Ecco, a Serra e alle tante persone che si stanno interrogando onestamente su cosa sia “sinistra” ripartendo dai fondamentali (ad esempio la gestione pubblica dei servizi di interesse generale) vorrei dire che non si tratta di “acqua passata” (“acqua passata” è il titolo dell’articolo di Serra) o quantomeno non si tratta solamente di acqua passata. Non saprei dire se il treno perso sia (ir)recuperabile ma so che la ripubblicizzazione dell’acqua e dei servizi fondamentali è ancora assolutamente possibile. Purtroppo so anche che centro-destra e centro-PD sono ancora una volta uniti nel sostenere le più avanzate forme di privatizzazione e finanziarizzazione degli (ex) servizi pubblici.

Insomma, il “vento delle privatizzazioni”, caro Michele, non ha smesso di spirare: spira solo più silenziosamente e discretamente, senza più rivendicazioni e strombazzamenti ideologici, ma non per questo spira meno operosamente o meno pericolosamente. A volte la privatizzazione viene persino spacciata e propagandata come “ripubblicizzazione”, un paradossale tentativo di camuffamento che tradisce una debolezza e un’incrinatura del pensiero neoliberista, almeno in termini di capacità egemonica.

E così in Toscana, la regione in cui vivo, proprio in questi mesi stanno cercando di costruire qualcosa di analogo a Iren, Hera, Acea o A2A, gabellandola per “ripubblicizzazione”. Senza entrare in complicati tecnicismi, hanno dato luce ad una Holding finanziaria che a breve quoteranno in borsa. Come nel caso della Multiutility giustamente criticata da Serra, l’ obiettivo finale è la valorizzazione delle azioni e la distribuzione di lauti dividendi agli azionisti, compresi i vari fondi speculativi internazionali che faranno a gara per prendersi una fetta di questi servizi a domanda garantita, ex monopoli pubblici naturali divenuti monopoli privati, come nel caso del servizio idrico integrato. Un processo di finanziarizzazione – ultimo gradino della privatizzazione – che è stato fortemente voluto dal PD toscano in accordo con Fratelli d’Italia e con la benedizione della Meloni.
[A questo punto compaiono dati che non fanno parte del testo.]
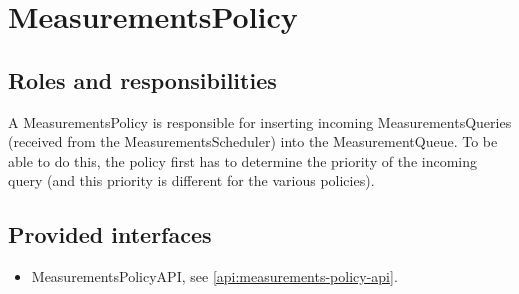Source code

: \section{MeasurementsPolicy}
\label{element:measurements-policy}

\subsection{Roles and responsibilities}

\npar A MeasurementsPolicy is responsible for inserting incoming
MeasurementsQueries (received from the MeasurementsScheduler) into the
MeasurementQueue. To be able to do this, the policy first has to determine the
priority of the incoming query (and this priority is different for the various
policies).

\subsection{Provided interfaces}

\begin{itemize}
  \item MeasurementsPolicyAPI, see \ref{api:measurements-policy-api}.
\end{itemize}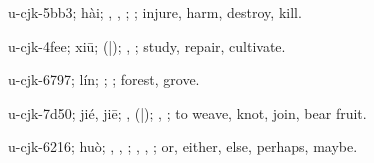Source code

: \begin{multicols}{2}
{\cjkgGlue{}u-cjk-5bb3; hài; \cjkgGlue{}, \cjkgGlue{}, \cjkgGlue{}; \cjkgGlue{}; injure, harm, destroy, kill.

\cjkgGlue{}u-cjk-4fee; xiū; \cjkgGlue{}\cjkgGlue{}(\cjkgGlue{}|\cjkgGlue{}); \cjkgGlue{}, \cjkgGlue{}; study, repair, cultivate.

\cjkgGlue{}u-cjk-6797; lín; \cjkgGlue{}; \cjkgGlue{}; forest, grove.

\cjkgGlue{}u-cjk-7d50; jié, jiē; \cjkgGlue{}\cjkgGlue{}\cjkgGlue{}, \cjkgGlue{}\cjkgGlue{}(\cjkgGlue{}|\cjkgGlue{}); \cjkgGlue{}, \cjkgGlue{}; to weave, knot, join, bear fruit.

\cjkgGlue{}u-cjk-6216; huò; \cjkgGlue{}\cjkgGlue{}\cjkgGlue{}, \cjkgGlue{}, \cjkgGlue{}; \cjkgGlue{}, \cjkgGlue{}, \cjkgGlue{}; or, either, else, perhaps, maybe.

}
\end{multicols}
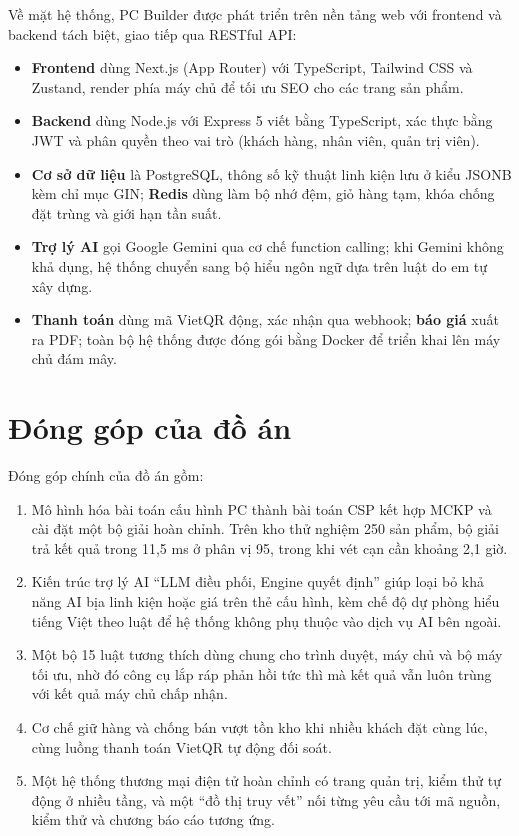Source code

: Về mặt hệ thống, PC Builder được phát triển trên nền tảng web với frontend và backend tách biệt, giao tiếp qua RESTful API:
\begin{itemize}
  \item \textbf{Frontend} dùng Next.js (App Router) với TypeScript, Tailwind CSS và Zustand, render phía máy chủ để tối ưu SEO cho các trang sản phẩm.
  \item \textbf{Backend} dùng Node.js với Express 5 viết bằng TypeScript, xác thực bằng JWT và phân quyền theo vai trò (khách hàng, nhân viên, quản trị viên).
  \item \textbf{Cơ sở dữ liệu} là PostgreSQL, thông số kỹ thuật linh kiện lưu ở kiểu JSONB kèm chỉ mục GIN; \textbf{Redis} dùng làm bộ nhớ đệm, giỏ hàng tạm, khóa chống đặt trùng và giới hạn tần suất.
  \item \textbf{Trợ lý AI} gọi Google Gemini qua cơ chế function calling; khi Gemini không khả dụng, hệ thống chuyển sang bộ hiểu ngôn ngữ dựa trên luật do em tự xây dựng.
  \item \textbf{Thanh toán} dùng mã VietQR động, xác nhận qua webhook; \textbf{báo giá} xuất ra PDF; toàn bộ hệ thống được đóng gói bằng Docker để triển khai lên máy chủ đám mây.
\end{itemize}

\section{Đóng góp của đồ án}

Đóng góp chính của đồ án gồm:
\begin{enumerate}[label=(\roman*)]
  \item Mô hình hóa bài toán cấu hình PC thành bài toán CSP kết hợp MCKP và cài đặt một bộ giải hoàn chỉnh. Trên kho thử nghiệm 250 sản phẩm, bộ giải trả kết quả trong 11,5 ms ở phân vị 95, trong khi vét cạn cần khoảng 2,1 giờ.
  \item Kiến trúc trợ lý AI ``LLM điều phối, Engine quyết định'' giúp loại bỏ khả năng AI bịa linh kiện hoặc giá trên thẻ cấu hình, kèm chế độ dự phòng hiểu tiếng Việt theo luật để hệ thống không phụ thuộc vào dịch vụ AI bên ngoài.
  \item Một bộ 15 luật tương thích dùng chung cho trình duyệt, máy chủ và bộ máy tối ưu, nhờ đó công cụ lắp ráp phản hồi tức thì mà kết quả vẫn luôn trùng với kết quả máy chủ chấp nhận.
  \item Cơ chế giữ hàng và chống bán vượt tồn kho khi nhiều khách đặt cùng lúc, cùng luồng thanh toán VietQR tự động đối soát.
  \item Một hệ thống thương mại điện tử hoàn chỉnh có trang quản trị, kiểm thử tự động ở nhiều tầng, và một ``đồ thị truy vết'' nối từng yêu cầu tới mã nguồn, kiểm thử và chương báo cáo tương ứng.
\end{enumerate}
Questo è l’ultimo atto di quel lungo tradimento referendario che denunciamo da oltre dieci anni ma è anche un processo in corso che può essere fermato, se c’è la volontà politica. Ognuno deve fare la sua parte per non trovarci a scrivere, fra una decina d’anni, che un altro treno è stato perso; anzi, che il treno è stato volutamente sabotato e deragliato.